═════ SUPPLIED RECORDS ═════

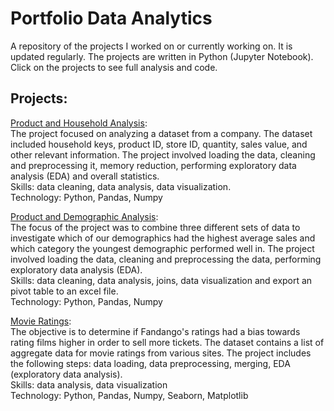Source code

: # Portfolio Data Analytics

A repository of the projects I worked on or currently working on. It is updated regularly. The projects are written in Python (Jupyter Notebook). Click on the projects to see full analysis and code. 

## Projects:

[Product and Household Analysis](https://github.com/Kathi-Urban/portfolio/blob/main/Project%20Data%20Analysis/Data%20Analysis%20Project.ipynb): <br/>
The project focused on analyzing a dataset from a company. The dataset included household keys,	product ID, store ID, quantity, sales value, and other relevant information. The project involved loading the data, cleaning and preprocessing it, memory reduction, performing exploratory data analysis (EDA) and overall statistics. <br/>
Skills: data cleaning, data analysis, data visualization. <br/>
Technology: Python, Pandas, Numpy

[Product and Demographic Analysis](https://github.com/Kathi-Urban/portfolio/blob/main/Project%20Data%20Analysis/Data%20Analysis%20Project%202.ipynb):<br/>
The focus of the project was to combine three different sets of data to investigate which of our demographics had the highest average sales and which category the youngest demographic performed well in. The project involved loading the data, cleaning and preprocessing the data, performing exploratory data analysis (EDA).<br/>
Skills: data cleaning, data analysis, joins, data visualization and export an pivot table to an excel file. <br/>
Technology: Python, Pandas, Numpy

[Movie Ratings](https://github.com/Kathi-Urban/portfolio/blob/main/Movie%20Rating/Movie%20Ratings%20Project.ipynb):<br/>
The objective is to determine if Fandango's ratings had a bias towards rating films higher in order to sell more tickets. The dataset contains a list of aggregate data for movie ratings from various sites. The project includes the following steps: data loading, data preprocessing, merging, EDA (exploratory data analysis).<br/>
Skills: data analysis, data visualization <br/>
Technology: Python, Pandas, Numpy, Seaborn, Matplotlib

═════

— ACTION ITEM —
Of the lines above, retype only those from the line containing "Portfolio Data Analytics" through the line containing "[Product and Demographic", including both, exactly.

— ANSWER —
: # Portfolio Data Analytics

A repository of the projects I worked on or currently working on. It is updated regularly. The projects are written in Python (Jupyter Notebook). Click on the projects to see full analysis and code. 

## Projects:

[Product and Household Analysis](https://github.com/Kathi-Urban/portfolio/blob/main/Project%20Data%20Analysis/Data%20Analysis%20Project.ipynb): <br/>
The project focused on analyzing a dataset from a company. The dataset included household keys,	product ID, store ID, quantity, sales value, and other relevant information. The project involved loading the data, cleaning and preprocessing it, memory reduction, performing exploratory data analysis (EDA) and overall statistics. <br/>
Skills: data cleaning, data analysis, data visualization. <br/>
Technology: Python, Pandas, Numpy

[Product and Demographic Analysis](https://github.com/Kathi-Urban/portfolio/blob/main/Project%20Data%20Analysis/Data%20Analysis%20Project%202.ipynb):<br/>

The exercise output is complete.